Cerchiamo di capire allora quali considerazioni valgono per la società consumista per eccellenza, ossia gli Stati Uniti (ma questo vale anche per altre come la Gran Bretagna, la Germania, il Giappone e via discorrendo).
Se è vero che due persone su tre sono favorevoli a dare il loro personale contributo al risparmio energetico e a qualsiasi altra iniziativa utile per la protezione dell’ambiente, allora ogni singolo americano potrebbe fare la famosa differenza. Essi possono combattere il drago dei superconsumi, o almeno metterlo a dieta. Chiunque può dare una mano, ed è proprio di questo che c’è bisogno.

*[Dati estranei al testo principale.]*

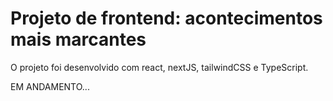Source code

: # Projeto de frontend: acontecimentos mais marcantes

O projeto foi desenvolvido com react, nextJS, tailwindCSS e TypeScript.

EM ANDAMENTO...
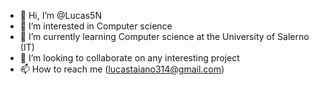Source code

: - 👋 Hi, I’m @Lucas5N
- 👀 I’m interested in Computer science
- 🌱 I’m currently learning Computer science at the University of Salerno (IT)
- 💞️ I’m looking to collaborate on any interesting project 
- 📫 How to reach me (lucastaiano314@gmail.com) 



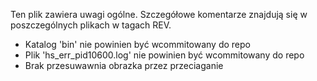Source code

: Ten plik zawiera uwagi ogólne. Szczegółowe komentarze znajdują się w poszczególnych plikach w tagach REV.

* Katalog 'bin' nie powinien być wcommitowany do repo
* Plik 'hs_err_pid10600.log' nie powinien być wcommitowany do repo
* Brak przesuwawnia obrazka przez przeciaganie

Infatti, si possono introdurre nello stile di vita personale alcuni aggiustamenti: – Ridurre di almeno 30 km alla settimana l’uso dell’auto, ricorrendo alle telecomunicazioni o alla bicicletta, oppure concentrando nel tempo le commissioni da sbrigare: le emissioni personali di CO2 si ridurranno di 500 kg all’anno (con un risparmio di almeno 130 dollari).
– Eliminare un pasto settimanale a base di carne rossa: ogni anno si risparmieranno oltre 30 kg di cereali e 40.000 galloni di acqua (risparmiando altri 75 dollari).
– Ridurre il consumo domestico di energia elettrica sostituendo le lampade tradizionali con i modelli fluorescenti ad alta efficienza, e tarando il termostato dell’impianto di riscaldamento /condizionamento su una temperatura di un grado inferiore durante l’inverno e di un grado superiore durante l’estate: questo consente di ridurre le emissioni di CO2 di almeno una tonnellata all’anno e le spese di 165 dollari.
– Installare docce e rubinetti efficienti e a basso flusso con un risparmio per famiglia di almeno 30.000 galloni di acqua, e minori emissioni annue di 800 kg di CO2 (più un risparmio di 50 dollari).
Fin qui si sarebbero già risparmiati 425 dollari all’anno. Se una famiglia mettesse in atto altre misure analoghe, come previsto dal programma Turn the Tide del Center for a New American Dream (www.newdream.org/turnthetide), risparmierebbe una somma sufficiente a pagare una piacevole vacanza di fine anno.
Infine, si possono invitare due amici a comportarsi allo stesso modo, e convincerli a fare la stessa cosa con altri due, e così via. Se per assurdo questa catena si realizzasse, in circa un mese tutti gli Stati Uniti ne sarebbero coinvolti.
(…)
È bene ricordare che viviamo non solo in una democrazia politica, ma anche in una democrazia economica, e che la seconda permette a ognuno di noi di “votare” molte volte al giorno. Chi non lo fa, vota comunque e inconsapevolmente per lo stesso sistema disfunzionale che oggi vediamo inceppato. Dunque impariamo a utilizzare ogni singola banconota per i giusti fini.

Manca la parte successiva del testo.